= Exercise aim =
In the records below, find each line that holds "vous" and return it.

= The data =
"""

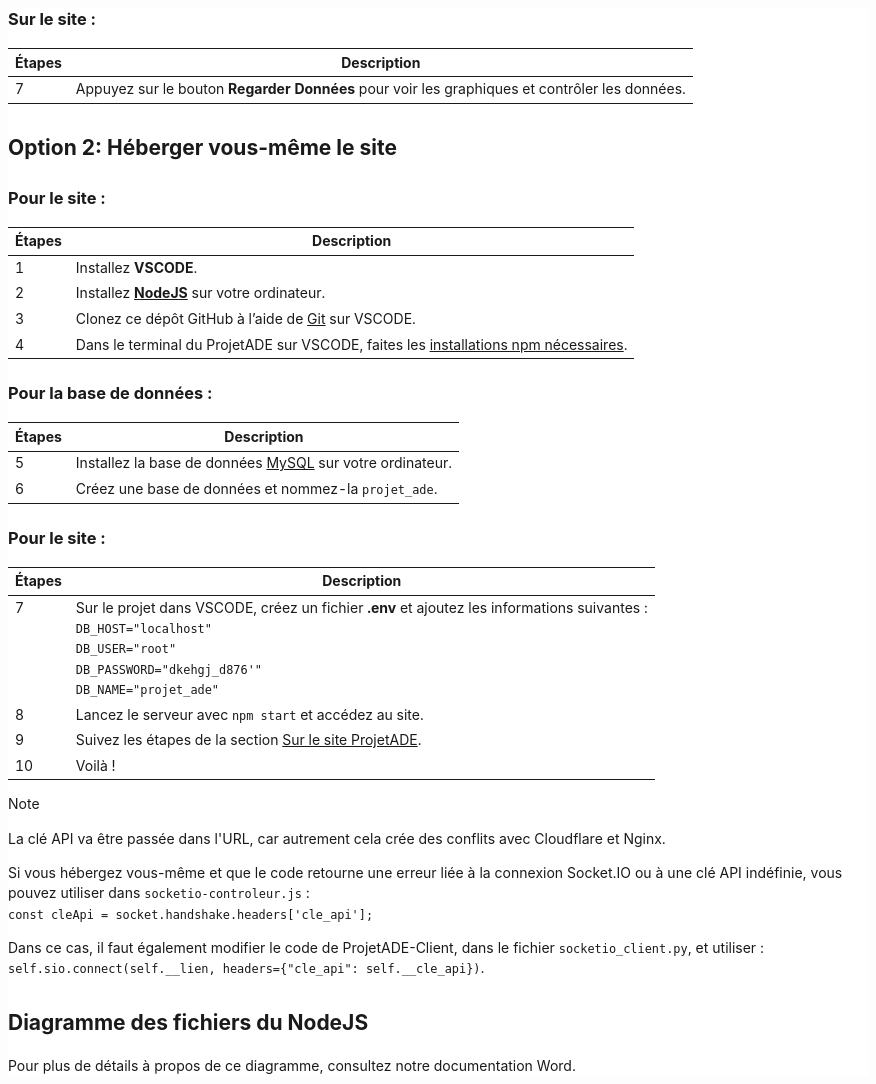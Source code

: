### Sur le site :
| Étapes | Description|
|---|--------------|
| 7 | Appuyez sur le bouton **Regarder Données** pour voir les graphiques et contrôler les données.|

## Option 2: Héberger vous-même le site

### Pour le site :
| Étapes | Description|
|---|--------------|
| 1 | Installez **VSCODE**.|
| 2 | Installez [**NodeJS**](https://nodejs.org/en) sur votre ordinateur.|
| 3 | Clonez ce dépôt GitHub à l’aide de [Git](https://git-scm.com/) sur VSCODE.|
| 4 | Dans le terminal du ProjetADE sur VSCODE, faites les [installations npm nécessaires](#installations).|

### Pour la base de données :

| Étapes | Description|
|---|--------------|
| 5 | Installez la base de données [MySQL](https://www.mysql.com/) sur votre ordinateur.|
| 6 | Créez une base de données et nommez-la ```projet_ade```.|

### Pour le site :
| Étapes | Description|
|-------|------------|
| 7     | Sur le projet dans VSCODE, créez un fichier **.env** et ajoutez les informations suivantes :<br>```DB_HOST="localhost"```<br>```DB_USER="root"```<br>```DB_PASSWORD="dkehgj_d876'"```<br>```DB_NAME="projet_ade"```<br> |
| 8 | Lancez le serveur avec `npm start` et accédez au site.|
| 9 | Suivez les étapes de la section [Sur le site ProjetADE](#sur-le-site-projetade).|
| 10 | Voilà !|

> [!NOTE]  
> La clé API va être passée dans l'URL, car autrement cela crée des conflits avec Cloudflare et Nginx.  
>
> Si vous hébergez vous-même et que le code retourne une erreur liée à la connexion Socket.IO ou à une clé API indéfinie, vous pouvez utiliser dans `socketio-controleur.js` :  
> `const cleApi = socket.handshake.headers['cle_api'];`  
> 
> Dans ce cas, il faut également modifier le code de ProjetADE-Client, dans le fichier `socketio_client.py`, et utiliser :  
> `self.sio.connect(self.__lien, headers={"cle_api": self.__cle_api})`.

## Diagramme des fichiers du NodeJS 
Pour plus de détails à propos de ce diagramme, consultez notre documentation Word.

"""

= Reply to the task =
## Option 2: Héberger vous-même le site
> Si vous hébergez vous-même et que le code retourne une erreur liée à la connexion Socket.IO ou à une clé API indéfinie, vous pouvez utiliser dans `socketio-controleur.js` :  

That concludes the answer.